What the exercise asks = The full set of entries is to be printed exactly, with pictures excluded.

Records for this exercise =
▼▼▼

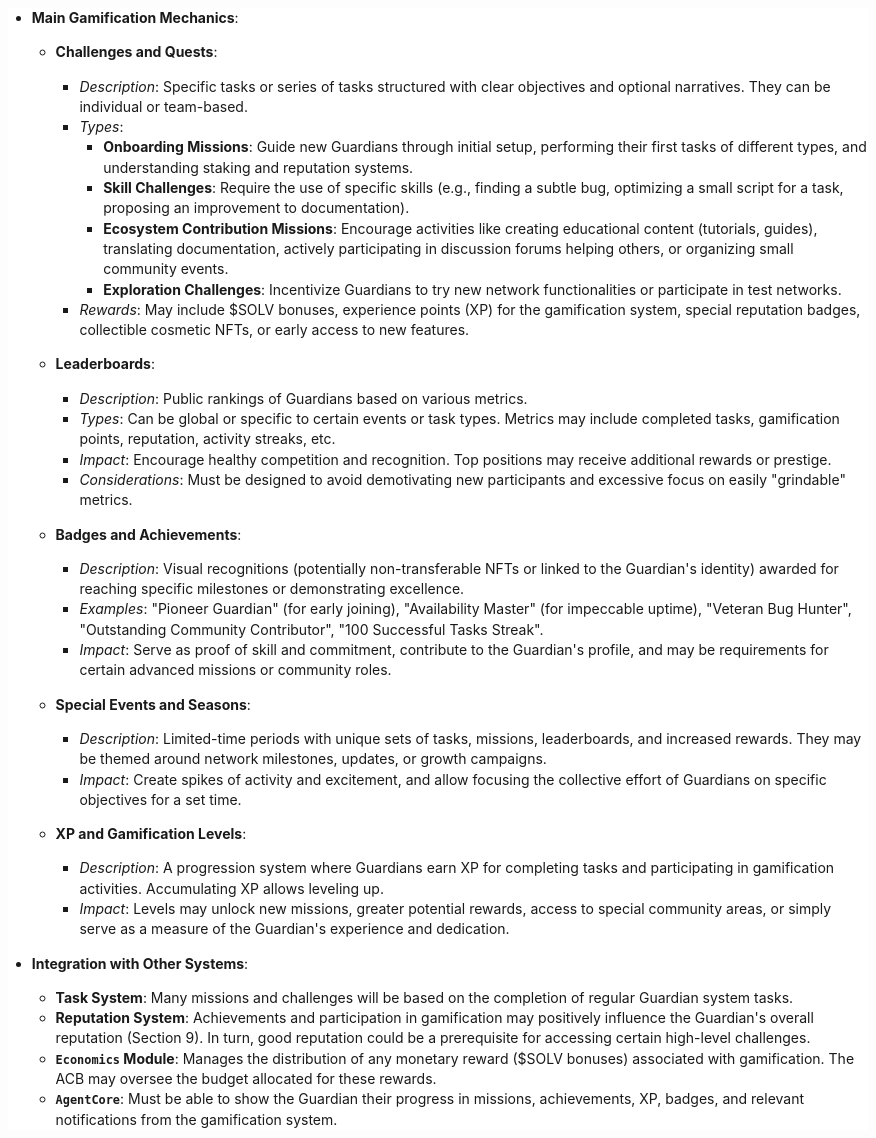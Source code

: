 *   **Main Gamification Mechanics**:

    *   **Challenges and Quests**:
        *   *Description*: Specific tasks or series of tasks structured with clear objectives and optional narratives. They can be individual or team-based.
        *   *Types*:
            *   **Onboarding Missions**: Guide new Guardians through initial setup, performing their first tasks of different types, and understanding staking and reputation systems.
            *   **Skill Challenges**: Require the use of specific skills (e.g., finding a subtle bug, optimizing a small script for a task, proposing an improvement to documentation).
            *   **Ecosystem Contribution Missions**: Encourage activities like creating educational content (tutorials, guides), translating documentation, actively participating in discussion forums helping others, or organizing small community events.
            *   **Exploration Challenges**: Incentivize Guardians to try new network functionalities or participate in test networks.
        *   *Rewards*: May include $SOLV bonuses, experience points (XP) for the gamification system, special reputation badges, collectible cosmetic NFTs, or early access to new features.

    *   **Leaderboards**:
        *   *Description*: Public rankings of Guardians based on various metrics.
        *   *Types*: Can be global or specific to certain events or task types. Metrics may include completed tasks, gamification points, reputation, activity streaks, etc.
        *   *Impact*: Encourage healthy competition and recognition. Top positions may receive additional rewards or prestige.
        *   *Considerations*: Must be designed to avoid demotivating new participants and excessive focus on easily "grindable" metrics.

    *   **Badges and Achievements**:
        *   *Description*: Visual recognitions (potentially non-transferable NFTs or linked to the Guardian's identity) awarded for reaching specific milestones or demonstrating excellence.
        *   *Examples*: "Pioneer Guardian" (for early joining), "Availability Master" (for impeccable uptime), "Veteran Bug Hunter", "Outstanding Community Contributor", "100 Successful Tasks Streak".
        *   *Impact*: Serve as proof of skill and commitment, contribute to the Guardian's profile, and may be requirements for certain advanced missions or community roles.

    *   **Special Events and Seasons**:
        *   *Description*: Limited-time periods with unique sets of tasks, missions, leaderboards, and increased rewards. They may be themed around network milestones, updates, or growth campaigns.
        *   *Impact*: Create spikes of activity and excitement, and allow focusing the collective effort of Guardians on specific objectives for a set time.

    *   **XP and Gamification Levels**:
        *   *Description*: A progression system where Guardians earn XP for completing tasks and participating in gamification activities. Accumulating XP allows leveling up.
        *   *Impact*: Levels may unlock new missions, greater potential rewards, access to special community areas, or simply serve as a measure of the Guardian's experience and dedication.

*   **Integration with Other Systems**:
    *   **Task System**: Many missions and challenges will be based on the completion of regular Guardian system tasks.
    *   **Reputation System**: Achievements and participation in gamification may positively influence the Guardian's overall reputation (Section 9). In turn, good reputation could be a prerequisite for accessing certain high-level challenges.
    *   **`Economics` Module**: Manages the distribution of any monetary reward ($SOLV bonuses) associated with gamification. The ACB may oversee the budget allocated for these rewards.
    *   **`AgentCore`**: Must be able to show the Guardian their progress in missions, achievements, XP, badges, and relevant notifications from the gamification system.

▲▲▲

Result for this exercise =
Source code

: *   **Main Gamification Mechanics**:

    *   **Challenges and Quests**:
        *   *Description*: Specific tasks or series of tasks structured with clear objectives and optional narratives. They can be individual or team-based.
        *   *Types*:
            *   **Onboarding Missions**: Guide new Guardians through initial setup, performing their first tasks of different types, and understanding staking and reputation systems.
            *   **Skill Challenges**: Require the use of specific skills (e.g., finding a subtle bug, optimizing a small script for a task, proposing an improvement to documentation).
            *   **Ecosystem Contribution Missions**: Encourage activities like creating educational content (tutorials, guides), translating documentation, actively participating in discussion forums helping others, or organizing small community events.
            *   **Exploration Challenges**: Incentivize Guardians to try new network functionalities or participate in test networks.
        *   *Rewards*: May include $SOLV bonuses, experience points (XP) for the gamification system, special reputation badges, collectible cosmetic NFTs, or early access to new features.

    *   **Leaderboards**:
        *   *Description*: Public rankings of Guardians based on various metrics.
        *   *Types*: Can be global or specific to certain events or task types. Metrics may include completed tasks, gamification points, reputation, activity streaks, etc.
        *   *Impact*: Encourage healthy competition and recognition. Top positions may receive additional rewards or prestige.
        *   *Considerations*: Must be designed to avoid demotivating new participants and excessive focus on easily "grindable" metrics.

    *   **Badges and Achievements**:
        *   *Description*: Visual recognitions (potentially non-transferable NFTs or linked to the Guardian's identity) awarded for reaching specific milestones or demonstrating excellence.
        *   *Examples*: "Pioneer Guardian" (for early joining), "Availability Master" (for impeccable uptime), "Veteran Bug Hunter", "Outstanding Community Contributor", "100 Successful Tasks Streak".
        *   *Impact*: Serve as proof of skill and commitment, contribute to the Guardian's profile, and may be requirements for certain advanced missions or community roles.

    *   **Special Events and Seasons**:
        *   *Description*: Limited-time periods with unique sets of tasks, missions, leaderboards, and increased rewards. They may be themed around network milestones, updates, or growth campaigns.
        *   *Impact*: Create spikes of activity and excitement, and allow focusing the collective effort of Guardians on specific objectives for a set time.

    *   **XP and Gamification Levels**:
        *   *Description*: A progression system where Guardians earn XP for completing tasks and participating in gamification activities. Accumulating XP allows leveling up.
        *   *Impact*: Levels may unlock new missions, greater potential rewards, access to special community areas, or simply serve as a measure of the Guardian's experience and dedication.

*   **Integration with Other Systems**:
    *   **Task System**: Many missions and challenges will be based on the completion of regular Guardian system tasks.
    *   **Reputation System**: Achievements and participation in gamification may positively influence the Guardian's overall reputation (Section 9). In turn, good reputation could be a prerequisite for accessing certain high-level challenges.
    *   **`Economics` Module**: Manages the distribution of any monetary reward ($SOLV bonuses) associated with gamification. The ACB may oversee the budget allocated for these rewards.
    *   **`AgentCore`**: Must be able to show the Guardian their progress in missions, achievements, XP, badges, and relevant notifications from the gamification system.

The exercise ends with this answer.